Cloud Computing Basics for Small Business

The technology for storing digital information has advanced leaps and bounds in the last 20 years. First there was floppy disk, then the CD-ROM, which was followed by the USB and the external hard drive. Now, the latest and greatest in information storage is cloud computing, also known in many cases as software as a service (SaaS).

Cloud computing isn’t simply a tool for information storage and backup. There are hundreds of programs and software available through the Internet that use this technology. You’re probably familiar with some of them—Google Documents and QuickBooks Online, for instance. The idea is that through your computer you can access software, tools or other services that are stored on an off-site server. You can then save the files that you create to that same server.

According to Ramon Ray, founder of, based in Montclair, N.J., cloud computing provides several benefits for small businesses:

Cost. Generally, cloud computing is cheaper than other software because it doesn’t require costly materials such as discs and manuals. And because the provider takes on the responsibility of storage and upgrades, there’s no need for a small business to hire an IT specialist for that aspect of the business.

Availability.

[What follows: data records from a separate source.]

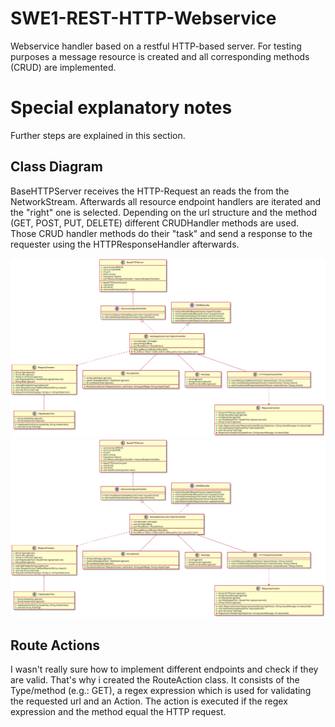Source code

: # SWE1-REST-HTTP-Webservice

Webservice handler based on a restful HTTP-based server. For testing purposes a message resource is created and all corresponding methods (CRUD) are implemented.

# Special explanatory notes

Further steps are explained in this section.

## Class Diagram

BaseHTTPServer receives the HTTP-Request an reads the from the NetworkStream. Afterwards all resource endpoint handlers are iterated and the "right" one is selected. Depending on the url structure and the method (GET, POST, PUT, DELETE) different CRUDHandler methods are used. Those CRUD handler methods do their "task" and send a response to the requester using the HTTPResponseHandler afterwards. 

![Alt text](./httprestserver_classdiagram/httprestserver_classdiagram.svg)
<img src="./httprestserver_classdiagram/httprestserver_classdiagram.svg">

## Route Actions

I wasn't really sure how to implement different endpoints and check if they are valid. That's why i created the RouteAction class. It consists of the Type/method (e.g.: GET), a regex expression which is used for validating the requested url and an Action. The action is executed if the regex expression and the method equal the HTTP request.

You don’t have to be connected to a server locally to access the files you’ve created. In other words, you could create a document in the office on your desktop and edit the document on your train ride home on your smart phone. For example, an interior designer collaborating with an architect from the other side of the country could use cloud computing to ensure both can access the documents they need through a website.

There are a few drawbacks to consider before you convert:

Security. Your documents should be safe so long as you don’t share your password with others. Are you sharing your password with everyone in the office? “Don’t write your password down and label it ‘my password,’” says Ray.

Loss. There is a chance that the software company storing your documents can lose them through a server crash or some other disaster. Be sure to save backups of your files from time to time to a hard drive in your office.

Connectivity. If you don’t have Internet access you won’t be able to access your software. That means you’ll need to have a backup plan in case you lose your Web connection.

Ray says these drawbacks should be considered, but shouldn’t stop small businesses from using cloud computing. “You don’t stop crossing the street because you might get hit by a car,” he says. “The same is true of cloud computing. Be cautious, but don’t let your fears keep you from using the technology.”

So how does a small business owner go about choosing a cloud computing provider? It mostly depends on which programs you need. But before using any service, find out if the company has support in case of emergency. Also ask how much memory the software provider gives for free before space on the server will begin to cost money.